The psychological validity of collocation and related association measures



In this presentation, I discuss the results of four experiments which combine methods from corpus linguistics and cognitive neuroscience in order to investigate the psychological validity of collocation and different measures of collocation strength. For each experiment, I extracted collocational adjective-noun bigrams from the BNC1994. I then constructed matched non-collocational bigrams which are absent from the BNC1994, and examined concordance lines to find suitable sentence contexts for each bigram pair. Participants then read these sentences on a computer screen one-word-at-a-time while their brain activity was recorded using scalp electrodes. This method of detecting the electrical activity of the brain by placing electrodes across the scalp is known as electroencephalography (EEG). More specifically, I used the Event-Related Potential (ERP) technique of analysing brainwave data, where the brain activity is measured in response to particular stimuli.

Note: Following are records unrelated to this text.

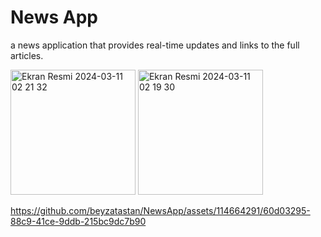 # News App
a news application that provides real-time updates and links to the full articles.

<img width="200" alt="Ekran Resmi 2024-03-11 02 21 32" src="https://github.com/beyzatastan/NewsApp/assets/114664291/c12abeb5-52f8-43d7-ad75-5b8ff971b3e4">
<img width="200" alt="Ekran Resmi 2024-03-11 02 19 30" src="https://github.com/beyzatastan/NewsApp/assets/114664291/065f36ad-3115-4ffb-9d23-575692e1892b">




https://github.com/beyzatastan/NewsApp/assets/114664291/60d03295-88c9-41ce-9ddb-215bc9dc7b90


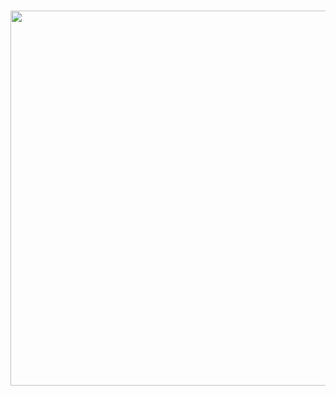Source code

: ### 
<p align="center">
 <img src="https://media.giphy.com/media/9VSxGCayIge1a/giphy.gif" width="600" />
</p>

The aim of Experiment 1 was to pilot this procedure for determining whether or not there is a neurophysiological difference in the way that the native speaker brain processes collocational adjective-noun bigrams (e.g. clinical trials) compared to matched non-collocational adjective-noun bigrams (e.g. clinical devices). The aim of Experiment 2 was to replicate the results of Experiment 1 in another group of native English speakers, and the aim of Experiment 3 was to investigate the same phenomena in non-native speakers of English (specifically, native speakers of Mandarin Chinese). Finally, in Experiment 4, I treated collocationality as a continuous rather than a dichotomous variable in order to investigate the gradience of the ERP response, and I also aimed to investigate the psychological validity of the following association measures: transition probability, mutual information, log-likelihood, z-score, t-score, Dice-coefficient, MI3, and raw frequency. The results of this research have important implications for the field of corpus linguistics.